THE TASK:
With all images omitted, write out the records word for word.

------------------------------------------------------------------------

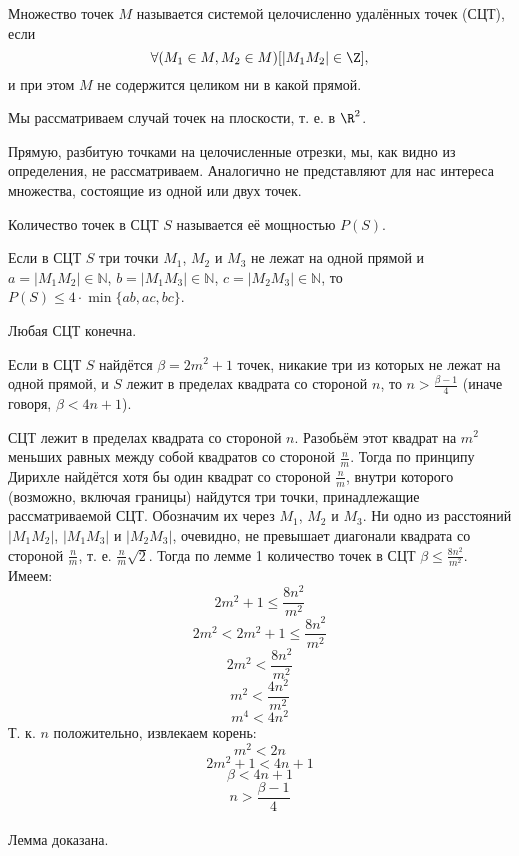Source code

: \documentclass[a4paper,14pt]{article}
\begin{document}
\large

\begin{opr}
	Множество точек $M$ называется системой целочисленно удалённых точек (СЦТ), если
	$$
		\forall(M_1 \in M, M_2\in M)[|M_1 M_2|\in\Z],
	$$
	и при этом $M$ не содержится целиком ни в какой прямой.
\end{opr}

\begin{zamech}
	Мы рассматриваем случай точек на плоскости, т. е. в $\R^2$.
\end{zamech}

\begin{zamech}
	Прямую, разбитую точками на целочисленные отрезки, мы, как видно из определения, не рассматриваем.
	Аналогично не представляют для нас интереса множества, состоящие из одной или двух точек.
\end{zamech}

\begin{opr}
	Количество точек в СЦТ $S$ называется её мощностью $P(S)$.
\end{opr}

\begin{lemma}\label{lemma_Semenova}
	Если в СЦТ $S$ три точки $M_1$, $M_2$ и $M_3$ не лежат на одной прямой и 
	$a=|M_1 M_2| \in \mathbb{N}$,
	$b=|M_1 M_3| \in \mathbb{N}$,
	$c=|M_2 M_3| \in \mathbb{N}$,
	то 
	$P(S) \leq 4\cdot\min\{ab,ac,bc\}$.
\end{lemma}

\begin{sledstvie}
	Любая СЦТ конечна.
\end{sledstvie}

\begin{lemma}\label{lemma_ocenka_bestriad_1}
	Если в СЦТ $S$ найдётся $\beta = 2m^2 +1$ точек, никакие три из которых не лежат на одной прямой,
	и $S$ лежит в пределах квадрата со стороной $n$,
	то $n > \frac{\beta - 1}{4}$ (иначе говоря, $ \beta < 4n +1$).
\end{lemma}

\dokvo
	СЦТ лежит в пределах квадрата со стороной $n$.
	Разобьём этот квадрат на $m^2$ меньших равных между собой квадратов со стороной $\frac{n}{m}$.
	Тогда по принципу Дирихле найдётся хотя бы один квадрат со стороной $\frac{n}{m}$,
	внутри которого (возможно, включая границы) найдутся три точки, принадлежащие рассматриваемой СЦТ.
	Обозначим их через $M_1$, $M_2$ и $M_3$.
	Ни одно из расстояний $|M_1 M_2|$, $|M_1 M_3|$ и $|M_2 M_3|$, очевидно, не превышает диагонали квадрата со стороной $\frac{n}{m}$,
	т. е. $\frac{n}{m}\sqrt{2}$.
	Тогда по лемме 1 количество точек в СЦТ $\beta \le \frac{8n^2}{m^2}$.
	Имеем:
	$$ 2m^2+1 \le \frac{8n^2}{m^2}$$
	$$ 2m^2 < 2m^2+1 \le \frac{8n^2}{m^2}$$
	$$ 2m^2 < \frac{8n^2}{m^2}$$
	$$ m^2 < \frac{4n^2}{m^2}$$
	$$ m^4 < 4n^2$$
	Т. к. $n$ положительно, извлекаем корень:
	$$ m^2 < 2n$$
	$$ 2m^2 +1 < 4n +1$$
	$$ \beta < 4n +1$$
	$$n > \frac{\beta - 1}{4}$$
\\ Лемма доказана.
\end{document}
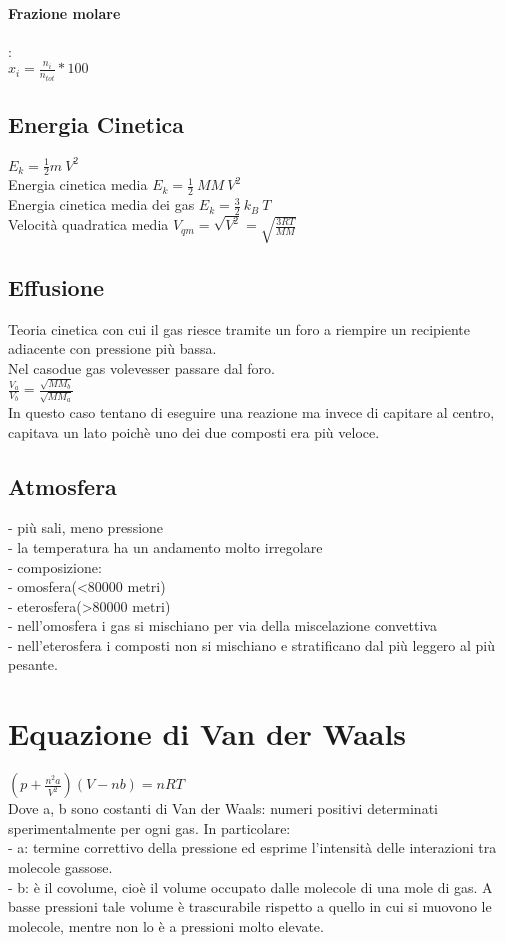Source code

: \paragraph*{Frazione molare}:\\
$x_i = \frac{n_i}{n_{tot}} * 100$
\subsection{Energia Cinetica}
$E_k = \frac{1}{2}m\ V^2$\\
Energia cinetica media $E_k = \frac{1}{2}\ MM\ V^2$\\
Energia cinetica media dei gas $E_k = \frac{3}{2}\ k_B\ T$\\
Velocità quadratica media $V_{qm} = \sqrt{V^2} = \sqrt{\frac{3RT}{MM}}$\\ 
\subsection{Effusione} 
Teoria cinetica con cui il gas riesce tramite un foro a riempire un recipiente adiacente con pressione più bassa.\\
Nel casodue gas volevesser passare dal foro.\\
$\frac{V_a}{V_b}=\frac{\sqrt{MM_b}}{\sqrt{MM_a}}$\\
In questo caso tentano di eseguire una reazione ma invece di capitare al centro, capitava un lato poichè uno dei due composti era più veloce.
\subsection{Atmosfera}
\tab- più sali, meno pressione\\
\tab- la temperatura ha un andamento molto irregolare\\
\tab- composizione:\\
\tab\tab- omosfera(<80000 metri)\\
\tab\tab- eterosfera(>80000 metri)\\
\tab\tab- nell'omosfera i gas si mischiano per via della miscelazione convettiva\\
\tab\tab- nell'eterosfera i composti non si mischiano e stratificano dal più leggero al più pesante.\\
\section{Equazione di Van der Waals}
$\left(p+\frac{n^2a}{V^2}\right)\left(V-nb\right) = nRT$\\
Dove a, b sono costanti di Van der Waals: numeri positivi determinati sperimentalmente per ogni gas. In particolare:\\
\tab- a: termine correttivo della pressione ed esprime l'intensità delle interazioni tra molecole gassose.\\
\tab- b: è il covolume, cioè il volume occupato dalle molecole di una mole di gas. A basse pressioni tale volume è trascurabile rispetto a quello in cui si muovono le molecole, mentre non lo è a pressioni molto elevate.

------------------------------------------------------------------------

ANSWER SPACE:
Source code

: \documentclass[a4paper,14pt]{article}
\begin{document}
\large

\begin{opr}
	Множество точек $M$ называется системой целочисленно удалённых точек (СЦТ), если
	$$
		\forall(M_1 \in M, M_2\in M)[|M_1 M_2|\in\Z],
	$$
	и при этом $M$ не содержится целиком ни в какой прямой.
\end{opr}

\begin{zamech}
	Мы рассматриваем случай точек на плоскости, т. е. в $\R^2$.
\end{zamech}

\begin{zamech}
	Прямую, разбитую точками на целочисленные отрезки, мы, как видно из определения, не рассматриваем.
	Аналогично не представляют для нас интереса множества, состоящие из одной или двух точек.
\end{zamech}

\begin{opr}
	Количество точек в СЦТ $S$ называется её мощностью $P(S)$.
\end{opr}

\begin{lemma}\label{lemma_Semenova}
	Если в СЦТ $S$ три точки $M_1$, $M_2$ и $M_3$ не лежат на одной прямой и 
	$a=|M_1 M_2| \in \mathbb{N}$,
	$b=|M_1 M_3| \in \mathbb{N}$,
	$c=|M_2 M_3| \in \mathbb{N}$,
	то 
	$P(S) \leq 4\cdot\min\{ab,ac,bc\}$.
\end{lemma}

\begin{sledstvie}
	Любая СЦТ конечна.
\end{sledstvie}

\begin{lemma}\label{lemma_ocenka_bestriad_1}
	Если в СЦТ $S$ найдётся $\beta = 2m^2 +1$ точек, никакие три из которых не лежат на одной прямой,
	и $S$ лежит в пределах квадрата со стороной $n$,
	то $n > \frac{\beta - 1}{4}$ (иначе говоря, $ \beta < 4n +1$).
\end{lemma}

\dokvo
	СЦТ лежит в пределах квадрата со стороной $n$.
	Разобьём этот квадрат на $m^2$ меньших равных между собой квадратов со стороной $\frac{n}{m}$.
	Тогда по принципу Дирихле найдётся хотя бы один квадрат со стороной $\frac{n}{m}$,
	внутри которого (возможно, включая границы) найдутся три точки, принадлежащие рассматриваемой СЦТ.
	Обозначим их через $M_1$, $M_2$ и $M_3$.
	Ни одно из расстояний $|M_1 M_2|$, $|M_1 M_3|$ и $|M_2 M_3|$, очевидно, не превышает диагонали квадрата со стороной $\frac{n}{m}$,
	т. е. $\frac{n}{m}\sqrt{2}$.
	Тогда по лемме 1 количество точек в СЦТ $\beta \le \frac{8n^2}{m^2}$.
	Имеем:
	$$ 2m^2+1 \le \frac{8n^2}{m^2}$$
	$$ 2m^2 < 2m^2+1 \le \frac{8n^2}{m^2}$$
	$$ 2m^2 < \frac{8n^2}{m^2}$$
	$$ m^2 < \frac{4n^2}{m^2}$$
	$$ m^4 < 4n^2$$
	Т. к. $n$ положительно, извлекаем корень:
	$$ m^2 < 2n$$
	$$ 2m^2 +1 < 4n +1$$
	$$ \beta < 4n +1$$
	$$n > \frac{\beta - 1}{4}$$
\\ Лемма доказана.
\end{document}
Source code

: \paragraph*{Frazione molare}:\\
$x_i = \frac{n_i}{n_{tot}} * 100$
\subsection{Energia Cinetica}
$E_k = \frac{1}{2}m\ V^2$\\
Energia cinetica media $E_k = \frac{1}{2}\ MM\ V^2$\\
Energia cinetica media dei gas $E_k = \frac{3}{2}\ k_B\ T$\\
Velocità quadratica media $V_{qm} = \sqrt{V^2} = \sqrt{\frac{3RT}{MM}}$\\ 
\subsection{Effusione} 
Teoria cinetica con cui il gas riesce tramite un foro a riempire un recipiente adiacente con pressione più bassa.\\
Nel casodue gas volevesser passare dal foro.\\
$\frac{V_a}{V_b}=\frac{\sqrt{MM_b}}{\sqrt{MM_a}}$\\
In questo caso tentano di eseguire una reazione ma invece di capitare al centro, capitava un lato poichè uno dei due composti era più veloce.
\subsection{Atmosfera}
\tab- più sali, meno pressione\\
\tab- la temperatura ha un andamento molto irregolare\\
\tab- composizione:\\
\tab\tab- omosfera(<80000 metri)\\
\tab\tab- eterosfera(>80000 metri)\\
\tab\tab- nell'omosfera i gas si mischiano per via della miscelazione convettiva\\
\tab\tab- nell'eterosfera i composti non si mischiano e stratificano dal più leggero al più pesante.\\
\section{Equazione di Van der Waals}
$\left(p+\frac{n^2a}{V^2}\right)\left(V-nb\right) = nRT$\\
Dove a, b sono costanti di Van der Waals: numeri positivi determinati sperimentalmente per ogni gas. In particolare:\\
\tab- a: termine correttivo della pressione ed esprime l'intensità delle interazioni tra molecole gassose.\\
\tab- b: è il covolume, cioè il volume occupato dalle molecole di una mole di gas. A basse pressioni tale volume è trascurabile rispetto a quello in cui si muovono le molecole, mentre non lo è a pressioni molto elevate.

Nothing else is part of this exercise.